Start of Block
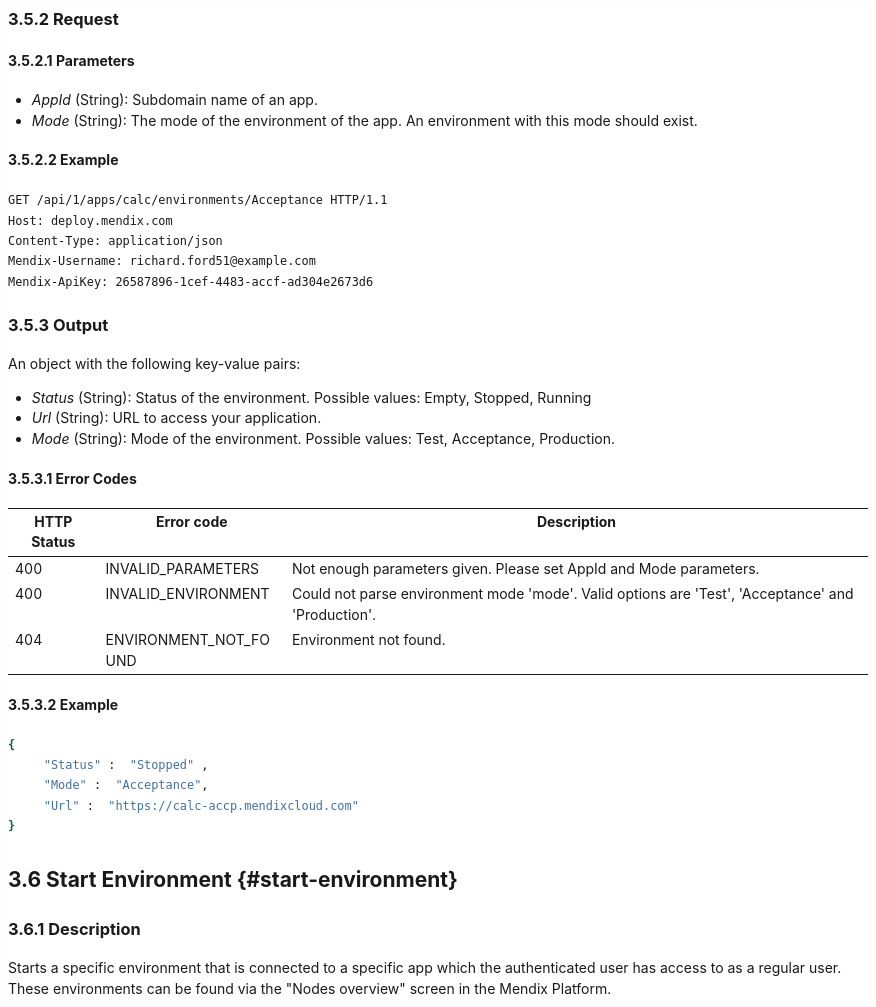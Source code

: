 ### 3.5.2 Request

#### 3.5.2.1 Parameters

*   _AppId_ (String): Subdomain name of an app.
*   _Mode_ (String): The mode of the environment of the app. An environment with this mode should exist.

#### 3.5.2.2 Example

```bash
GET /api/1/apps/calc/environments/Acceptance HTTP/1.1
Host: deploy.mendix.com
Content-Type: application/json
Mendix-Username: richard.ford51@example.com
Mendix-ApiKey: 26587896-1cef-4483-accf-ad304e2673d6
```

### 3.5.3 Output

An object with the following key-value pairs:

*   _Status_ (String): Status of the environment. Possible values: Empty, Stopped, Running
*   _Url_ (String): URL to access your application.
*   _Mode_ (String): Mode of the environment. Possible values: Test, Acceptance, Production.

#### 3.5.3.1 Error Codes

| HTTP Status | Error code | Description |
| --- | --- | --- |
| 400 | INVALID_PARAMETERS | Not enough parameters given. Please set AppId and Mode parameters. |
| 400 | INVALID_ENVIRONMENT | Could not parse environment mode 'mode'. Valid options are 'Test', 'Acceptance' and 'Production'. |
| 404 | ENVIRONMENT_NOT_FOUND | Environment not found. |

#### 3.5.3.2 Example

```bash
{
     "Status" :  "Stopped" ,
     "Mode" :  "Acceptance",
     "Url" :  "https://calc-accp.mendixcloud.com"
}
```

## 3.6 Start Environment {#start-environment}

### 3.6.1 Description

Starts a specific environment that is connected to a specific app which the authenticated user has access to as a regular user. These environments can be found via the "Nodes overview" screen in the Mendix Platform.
End of Block
Start of Block
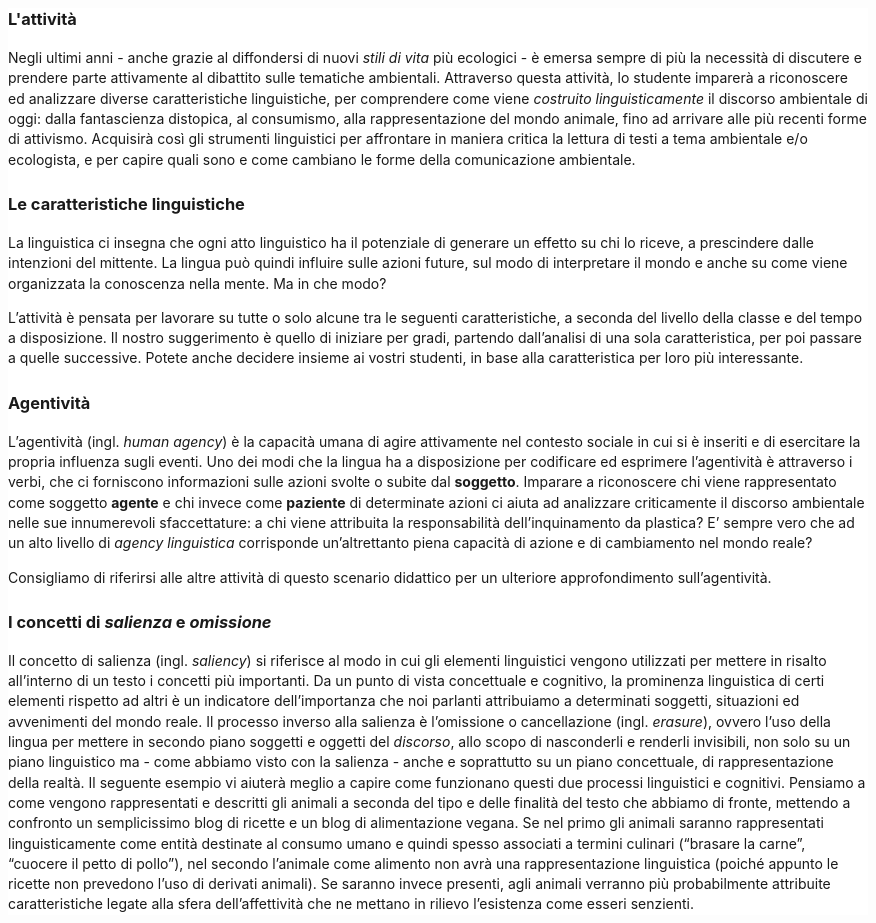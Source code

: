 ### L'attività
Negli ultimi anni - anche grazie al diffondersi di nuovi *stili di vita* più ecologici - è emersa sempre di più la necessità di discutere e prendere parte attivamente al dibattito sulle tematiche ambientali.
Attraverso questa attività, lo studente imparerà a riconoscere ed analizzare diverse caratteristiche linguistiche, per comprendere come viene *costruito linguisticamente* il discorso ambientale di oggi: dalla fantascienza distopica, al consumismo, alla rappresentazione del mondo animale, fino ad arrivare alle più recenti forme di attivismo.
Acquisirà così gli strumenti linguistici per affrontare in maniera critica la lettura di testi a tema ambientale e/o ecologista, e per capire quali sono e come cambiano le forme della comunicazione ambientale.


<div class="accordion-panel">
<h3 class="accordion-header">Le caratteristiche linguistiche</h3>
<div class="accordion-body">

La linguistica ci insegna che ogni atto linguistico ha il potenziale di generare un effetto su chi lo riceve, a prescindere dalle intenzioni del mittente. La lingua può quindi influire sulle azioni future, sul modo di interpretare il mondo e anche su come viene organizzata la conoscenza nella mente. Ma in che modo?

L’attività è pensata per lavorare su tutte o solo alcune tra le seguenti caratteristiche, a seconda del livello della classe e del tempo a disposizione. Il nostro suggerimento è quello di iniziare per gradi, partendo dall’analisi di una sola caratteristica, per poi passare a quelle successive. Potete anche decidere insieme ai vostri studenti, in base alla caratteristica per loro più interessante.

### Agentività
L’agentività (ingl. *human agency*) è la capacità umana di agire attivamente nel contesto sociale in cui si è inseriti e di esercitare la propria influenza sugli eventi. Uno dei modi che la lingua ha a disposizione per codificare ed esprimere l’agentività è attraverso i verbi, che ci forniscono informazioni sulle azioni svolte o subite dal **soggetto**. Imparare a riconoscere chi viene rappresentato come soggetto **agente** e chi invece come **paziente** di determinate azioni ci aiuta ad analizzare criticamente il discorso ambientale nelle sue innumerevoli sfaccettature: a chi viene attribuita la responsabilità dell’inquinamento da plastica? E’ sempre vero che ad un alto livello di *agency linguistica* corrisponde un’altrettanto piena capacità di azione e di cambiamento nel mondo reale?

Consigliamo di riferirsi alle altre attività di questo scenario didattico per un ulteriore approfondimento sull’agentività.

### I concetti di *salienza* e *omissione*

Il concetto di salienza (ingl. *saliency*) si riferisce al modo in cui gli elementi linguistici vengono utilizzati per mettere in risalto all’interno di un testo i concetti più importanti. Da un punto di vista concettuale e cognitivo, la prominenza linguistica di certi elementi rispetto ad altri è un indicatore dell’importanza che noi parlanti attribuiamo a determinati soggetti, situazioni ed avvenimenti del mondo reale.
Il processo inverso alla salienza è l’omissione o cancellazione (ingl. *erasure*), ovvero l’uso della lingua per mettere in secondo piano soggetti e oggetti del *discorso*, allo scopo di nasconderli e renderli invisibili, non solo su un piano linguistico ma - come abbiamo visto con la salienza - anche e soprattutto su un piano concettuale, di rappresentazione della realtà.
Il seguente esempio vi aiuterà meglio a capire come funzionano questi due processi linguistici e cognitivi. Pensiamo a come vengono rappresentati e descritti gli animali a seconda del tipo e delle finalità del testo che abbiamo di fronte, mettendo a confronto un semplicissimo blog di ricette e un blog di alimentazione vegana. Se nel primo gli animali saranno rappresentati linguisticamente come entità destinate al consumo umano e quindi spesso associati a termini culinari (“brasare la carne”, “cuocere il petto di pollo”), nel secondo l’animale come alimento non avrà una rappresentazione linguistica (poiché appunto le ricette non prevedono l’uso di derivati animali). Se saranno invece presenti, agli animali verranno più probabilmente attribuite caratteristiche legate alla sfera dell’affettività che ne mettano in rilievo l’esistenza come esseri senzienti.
End of Block
▶ YOUR INSTRUCTIONS:
Beginning at the line with "Attraverso questa attività, lo" and stopping after the line with "Consigliamo di riferirsi", please write out every line of the data above exactly and nothing else.

▶ TASK RESPONSE:
Attraverso questa attività, lo studente imparerà a riconoscere ed analizzare diverse caratteristiche linguistiche, per comprendere come viene *costruito linguisticamente* il discorso ambientale di oggi: dalla fantascienza distopica, al consumismo, alla rappresentazione del mondo animale, fino ad arrivare alle più recenti forme di attivismo.
Acquisirà così gli strumenti linguistici per affrontare in maniera critica la lettura di testi a tema ambientale e/o ecologista, e per capire quali sono e come cambiano le forme della comunicazione ambientale.


<div class="accordion-panel">
<h3 class="accordion-header">Le caratteristiche linguistiche</h3>
<div class="accordion-body">

La linguistica ci insegna che ogni atto linguistico ha il potenziale di generare un effetto su chi lo riceve, a prescindere dalle intenzioni del mittente. La lingua può quindi influire sulle azioni future, sul modo di interpretare il mondo e anche su come viene organizzata la conoscenza nella mente. Ma in che modo?

L’attività è pensata per lavorare su tutte o solo alcune tra le seguenti caratteristiche, a seconda del livello della classe e del tempo a disposizione. Il nostro suggerimento è quello di iniziare per gradi, partendo dall’analisi di una sola caratteristica, per poi passare a quelle successive. Potete anche decidere insieme ai vostri studenti, in base alla caratteristica per loro più interessante.

### Agentività
L’agentività (ingl. *human agency*) è la capacità umana di agire attivamente nel contesto sociale in cui si è inseriti e di esercitare la propria influenza sugli eventi. Uno dei modi che la lingua ha a disposizione per codificare ed esprimere l’agentività è attraverso i verbi, che ci forniscono informazioni sulle azioni svolte o subite dal **soggetto**. Imparare a riconoscere chi viene rappresentato come soggetto **agente** e chi invece come **paziente** di determinate azioni ci aiuta ad analizzare criticamente il discorso ambientale nelle sue innumerevoli sfaccettature: a chi viene attribuita la responsabilità dell’inquinamento da plastica? E’ sempre vero che ad un alto livello di *agency linguistica* corrisponde un’altrettanto piena capacità di azione e di cambiamento nel mondo reale?

Consigliamo di riferirsi alle altre attività di questo scenario didattico per un ulteriore approfondimento sull’agentività.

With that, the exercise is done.